As always, my cousin knows how to hook me. “Really?” I lean back, uncertain. “What do you know about him?”
“Things that wouldn’t make him look this pretty before the League.”
A residual of hope returns. “Enough to undo what’s just been said?”
“Possibly.”
“Lark!” I’m so delighted, I’m nearly grinning with relief, but his expression is entirely grave, and I calm myself, trying to match his practical frown. “Well, what is it?”
He glances at the door, calculating a long moment, then comes to a decision and disappears into his adjacent bedroom. I wait, a bit uncertain now. When he returns, there’s a leather briefcase in his hands, his expression familiar—rapidly earnest when wrestling with something big, trying to find its centre. He sifts through papers while I wait.

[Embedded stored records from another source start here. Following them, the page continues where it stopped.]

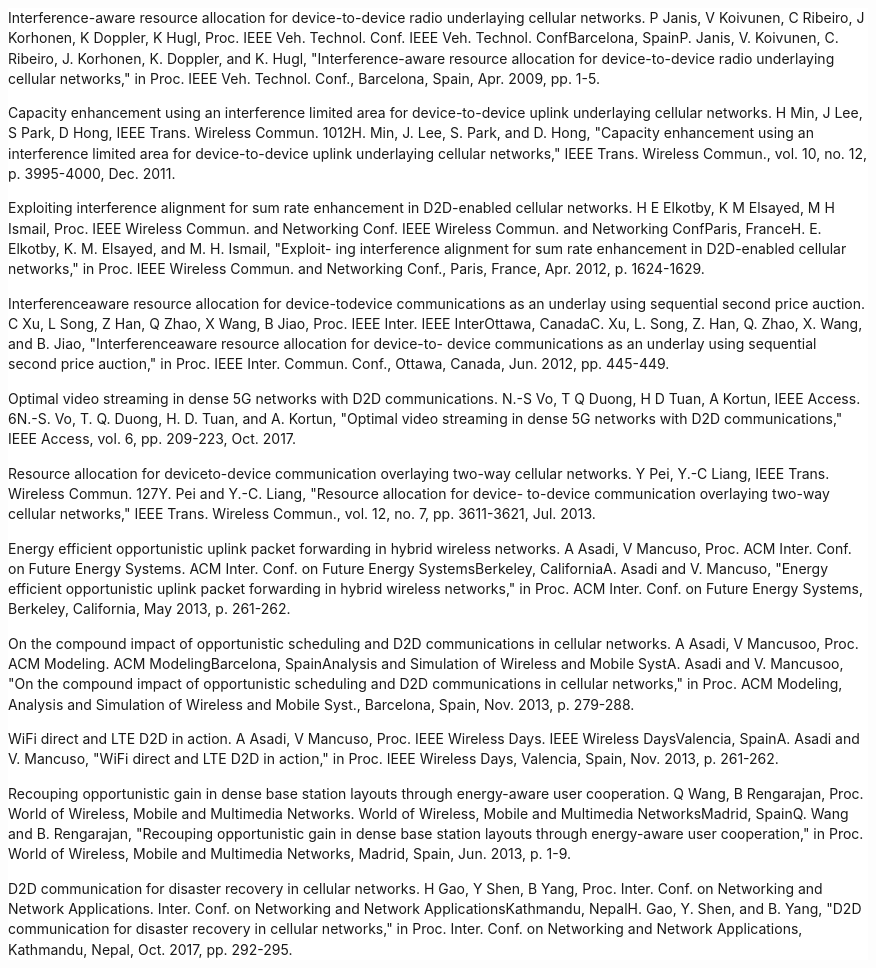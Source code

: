 Interference-aware resource allocation for device-to-device radio underlaying cellular networks. P Janis, V Koivunen, C Ribeiro, J Korhonen, K Doppler, K Hugl, Proc. IEEE Veh. Technol. Conf. IEEE Veh. Technol. ConfBarcelona, SpainP. Janis, V. Koivunen, C. Ribeiro, J. Korhonen, K. Doppler, and K. Hugl, "Interference-aware resource allocation for device-to-device radio underlaying cellular networks," in Proc. IEEE Veh. Technol. Conf., Barcelona, Spain, Apr. 2009, pp. 1-5.

Capacity enhancement using an interference limited area for device-to-device uplink underlaying cellular networks. H Min, J Lee, S Park, D Hong, IEEE Trans. Wireless Commun. 1012H. Min, J. Lee, S. Park, and D. Hong, "Capacity enhancement using an interference limited area for device-to-device uplink underlaying cellular networks," IEEE Trans. Wireless Commun., vol. 10, no. 12, p. 3995-4000, Dec. 2011.

Exploiting interference alignment for sum rate enhancement in D2D-enabled cellular networks. H E Elkotby, K M Elsayed, M H Ismail, Proc. IEEE Wireless Commun. and Networking Conf. IEEE Wireless Commun. and Networking ConfParis, FranceH. E. Elkotby, K. M. Elsayed, and M. H. Ismail, "Exploit- ing interference alignment for sum rate enhancement in D2D-enabled cellular networks," in Proc. IEEE Wireless Commun. and Networking Conf., Paris, France, Apr. 2012, p. 1624-1629.

Interferenceaware resource allocation for device-todevice communications as an underlay using sequential second price auction. C Xu, L Song, Z Han, Q Zhao, X Wang, B Jiao, Proc. IEEE Inter. IEEE InterOttawa, CanadaC. Xu, L. Song, Z. Han, Q. Zhao, X. Wang, and B. Jiao, "Interferenceaware resource allocation for device-to- device communications as an underlay using sequential second price auction," in Proc. IEEE Inter. Commun. Conf., Ottawa, Canada, Jun. 2012, pp. 445-449.

Optimal video streaming in dense 5G networks with D2D communications. N.-S Vo, T Q Duong, H D Tuan, A Kortun, IEEE Access. 6N.-S. Vo, T. Q. Duong, H. D. Tuan, and A. Kortun, "Optimal video streaming in dense 5G networks with D2D communications," IEEE Access, vol. 6, pp. 209-223, Oct. 2017.

Resource allocation for deviceto-device communication overlaying two-way cellular networks. Y Pei, Y.-C Liang, IEEE Trans. Wireless Commun. 127Y. Pei and Y.-C. Liang, "Resource allocation for device- to-device communication overlaying two-way cellular networks," IEEE Trans. Wireless Commun., vol. 12, no. 7, pp. 3611-3621, Jul. 2013.

Energy efficient opportunistic uplink packet forwarding in hybrid wireless networks. A Asadi, V Mancuso, Proc. ACM Inter. Conf. on Future Energy Systems. ACM Inter. Conf. on Future Energy SystemsBerkeley, CaliforniaA. Asadi and V. Mancuso, "Energy efficient opportunistic uplink packet forwarding in hybrid wireless networks," in Proc. ACM Inter. Conf. on Future Energy Systems, Berkeley, California, May 2013, p. 261-262.

On the compound impact of opportunistic scheduling and D2D communications in cellular networks. A Asadi, V Mancusoo, Proc. ACM Modeling. ACM ModelingBarcelona, SpainAnalysis and Simulation of Wireless and Mobile SystA. Asadi and V. Mancusoo, "On the compound impact of opportunistic scheduling and D2D communications in cellular networks," in Proc. ACM Modeling, Analysis and Simulation of Wireless and Mobile Syst., Barcelona, Spain, Nov. 2013, p. 279-288.

WiFi direct and LTE D2D in action. A Asadi, V Mancuso, Proc. IEEE Wireless Days. IEEE Wireless DaysValencia, SpainA. Asadi and V. Mancuso, "WiFi direct and LTE D2D in action," in Proc. IEEE Wireless Days, Valencia, Spain, Nov. 2013, p. 261-262.

Recouping opportunistic gain in dense base station layouts through energy-aware user cooperation. Q Wang, B Rengarajan, Proc. World of Wireless, Mobile and Multimedia Networks. World of Wireless, Mobile and Multimedia NetworksMadrid, SpainQ. Wang and B. Rengarajan, "Recouping opportunistic gain in dense base station layouts through energy-aware user cooperation," in Proc. World of Wireless, Mobile and Multimedia Networks, Madrid, Spain, Jun. 2013, p. 1-9.

D2D communication for disaster recovery in cellular networks. H Gao, Y Shen, B Yang, Proc. Inter. Conf. on Networking and Network Applications. Inter. Conf. on Networking and Network ApplicationsKathmandu, NepalH. Gao, Y. Shen, and B. Yang, "D2D communication for disaster recovery in cellular networks," in Proc. Inter. Conf. on Networking and Network Applications, Kathmandu, Nepal, Oct. 2017, pp. 292-295.
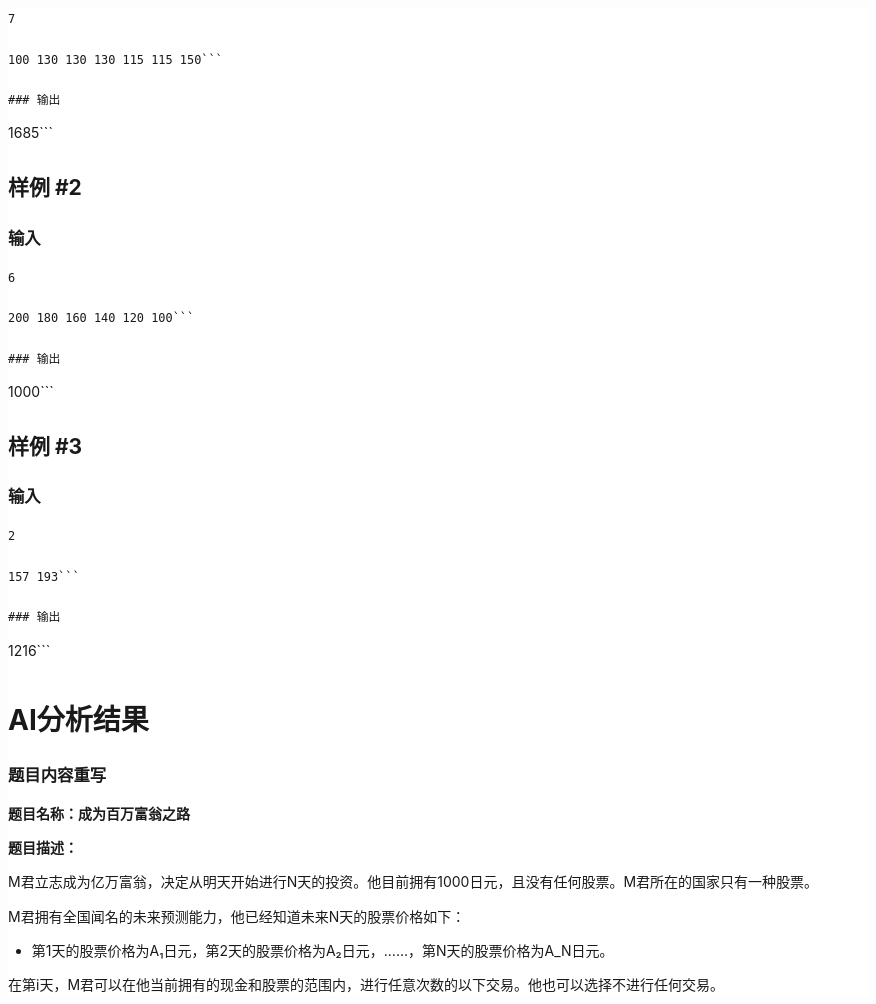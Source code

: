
 ```
7

100 130 130 130 115 115 150```

### 输出

```
1685```

## 样例 #2

### 输入

```
6

200 180 160 140 120 100```

### 输出

```
1000```

## 样例 #3

### 输入

```
2

157 193```

### 输出

```
1216```

# AI分析结果

### 题目内容重写

**题目名称：成为百万富翁之路**

**题目描述：**

M君立志成为亿万富翁，决定从明天开始进行N天的投资。他目前拥有1000日元，且没有任何股票。M君所在的国家只有一种股票。

M君拥有全国闻名的未来预测能力，他已经知道未来N天的股票价格如下：

- 第1天的股票价格为A₁日元，第2天的股票价格为A₂日元，……，第N天的股票价格为A_N日元。

在第i天，M君可以在他当前拥有的现金和股票的范围内，进行任意次数的以下交易。他也可以选择不进行任何交易。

“My sister served as translator with the Landorian forces in Beraya,” he explains. “The city isn’t far from the Resyan border, and she speaks the local dialect there. When the revolt happened a month ago, she was called upon to help negotiate a ceasefire.” Lark pulls two photographs from a crisp envelope and pushes them before me. “She took these in secret. Now she’s distraught, unsure what to do with them, convinced she’s cursed herself for not saying a thing.”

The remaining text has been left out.